Twentynine Palms Historical Society
29 Palms, California
Desert Kids
By Don LePage
Photo taken: 1934.
You can call this a poem if you want to I really don't much care
There is no meter; the rhyme is poor but I have thoughts I would like to share.
There are many ancient memories from before our World War II
We had a very special life on the desert, me and you.
As you read these notes that I put down about those golden years
You'll see the page is slightly damp it's just the stain of tears.
America was beautiful then it showed its children's pride
And youth was in the driver's seat with half a world to ride.
I now live in a far off land but my heart is still back here
With my bare feet in the hot, hot sand breathing the desert air.
Remembering the sand in my eye from a dust devil passing by
Remembering the smell of wet greasewood when a cooling rain was nigh.
A flash flood could wipe out the road that led to Bagley's General Store
And when it did we'd have to rely on our knowledge of Desert lore.
We would let some air out of the tires and cut out through the dunes
Where the Mesquite grows and the wild Wind blows and the
Coyotes sing their tunes.
Frank and Helen ran the store, they kept it clean and neat
Heine Olsen stocked the shelves Art Krushat cut the meat
Art would trim away the fat his meat was always lean
Tom Dowlen was the nice young man that pumped the gasoline.
Out on a bench in front of the store sat desert rat Jack Meek
He would tell us kids short stories that kept us up for weeks.
He would tell of hard rock mining and shootings in days gone by
But when I'd ask my mom about it she'd say, "Jack's prone to lie."
It wasn't called the Plaza then we just called it the store
It was the center of our daily lives none like it anymore!
It's where we'd visit with our friends it's where we got our mail
It's where we went to buy a broom or a shiny brand new pail.
Five cent Coca Cola in a red box filled with water
And in there on a butcher block a beef fresh from the slaughter.
We could buy a tin of lard or a pair of workman's shoes
Or a rope or dynamite or picks and things that miners use.
The county library's books were there books of every kind
On eight neat shelves by the water bags just past the bacon rind.
Radio Doc's, Tom Martin's shop; Irv Enger making ice.
Judge Post's switchboard; Jimmy Graham's café where the food was very nice.
By the soft yellow light of a coal lamp my mom read to us each day
Jack London and R. L. Stevenson and stories by Zane Gray.
Rudyard Kipling's Jungle Book, Copper's Leather Stocking Tales
The poems of Robert Service taught that bad men go to jail.
Those were really marvelous years we didn't know it then
But mom was teaching her three sons to go out and be strong men.
The Flickinger kids would ride to school on a burro's back
And Mrs.
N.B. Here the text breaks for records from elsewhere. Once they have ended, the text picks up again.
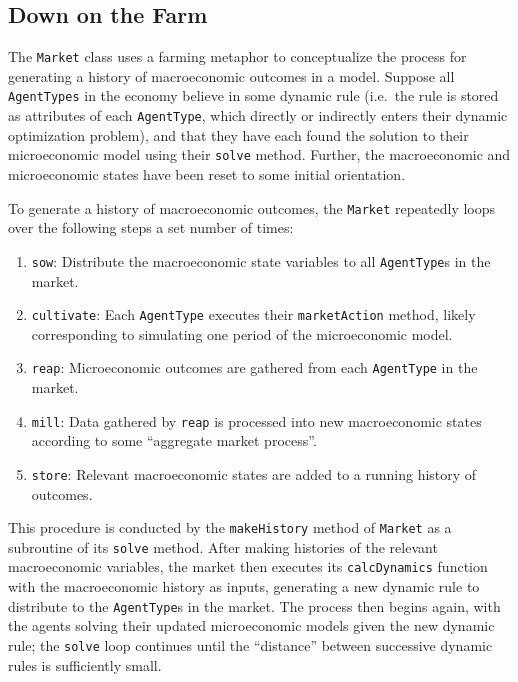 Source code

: \documentclass[12pt,titlepage,letterpaper]{econtex}
\begin{document}
\subsection{Down on the Farm}\label{sec:DownOnTheFarm}

The \texttt{Market} class uses a farming metaphor to conceptualize the process for generating a history of macroeconomic outcomes in a model.  Suppose all \texttt{AgentTypes} in the economy believe in some dynamic rule (i.e.\ the rule is stored as attributes of each \texttt{AgentType}, which directly or indirectly enters their dynamic optimization problem), and that they have each found the solution to their microeconomic model using their \texttt{solve} method.  Further, the macroeconomic and microeconomic states have been reset to some initial orientation.

To generate a history of macroeconomic outcomes, the \texttt{Market} repeatedly loops over the following steps a set number of times:
\begin{enumerate}
\item \texttt{sow}: Distribute the macroeconomic state variables to all \texttt{AgentType}s in the market.

\item \texttt{cultivate}: Each \texttt{AgentType} executes their \texttt{marketAction} method, likely corresponding to simulating one period of the microeconomic model.

\item \texttt{reap}: Microeconomic outcomes are gathered from each \texttt{AgentType} in the market.

\item \texttt{mill}: Data gathered by \texttt{reap} is processed into new macroeconomic states according to some ``aggregate market process''.

\item \texttt{store}: Relevant macroeconomic states are added to a running history of outcomes.
\end{enumerate}
This procedure is conducted by the \texttt{makeHistory} method of \texttt{Market} as a subroutine of its \texttt{solve} method.  After making histories of the relevant macroeconomic variables, the market then executes its \texttt{calcDynamics} function with the macroeconomic history as inputs, generating a new dynamic rule to distribute to the \texttt{AgentType}s in the market.  The process then begins again, with the agents solving their updated microeconomic models given the new dynamic rule; the \texttt{solve} loop continues until the ``distance'' between successive dynamic rules is sufficiently small.
\end{document}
Jessup's Hudson car had no luggage rack.
Remember Teach Hayes' Franklin out by the cactus patch
And the '29 "A" Woody of Bill and Ada Hatch?
Clint and William Underhill, Bill Hockett's old well rig
Ketchum's Dipodomys, Smith's Ranch that got so big.
Bill Keys and Mickey Thornton and Constable Jack Cones
Johnnie Hastie's old red bus and "pics" by Harlow Jones.
The Spring box water tastes so sweet 'neath the palms at fortynine
I still remember how scared I was in the shaft of the Gold Crown mine.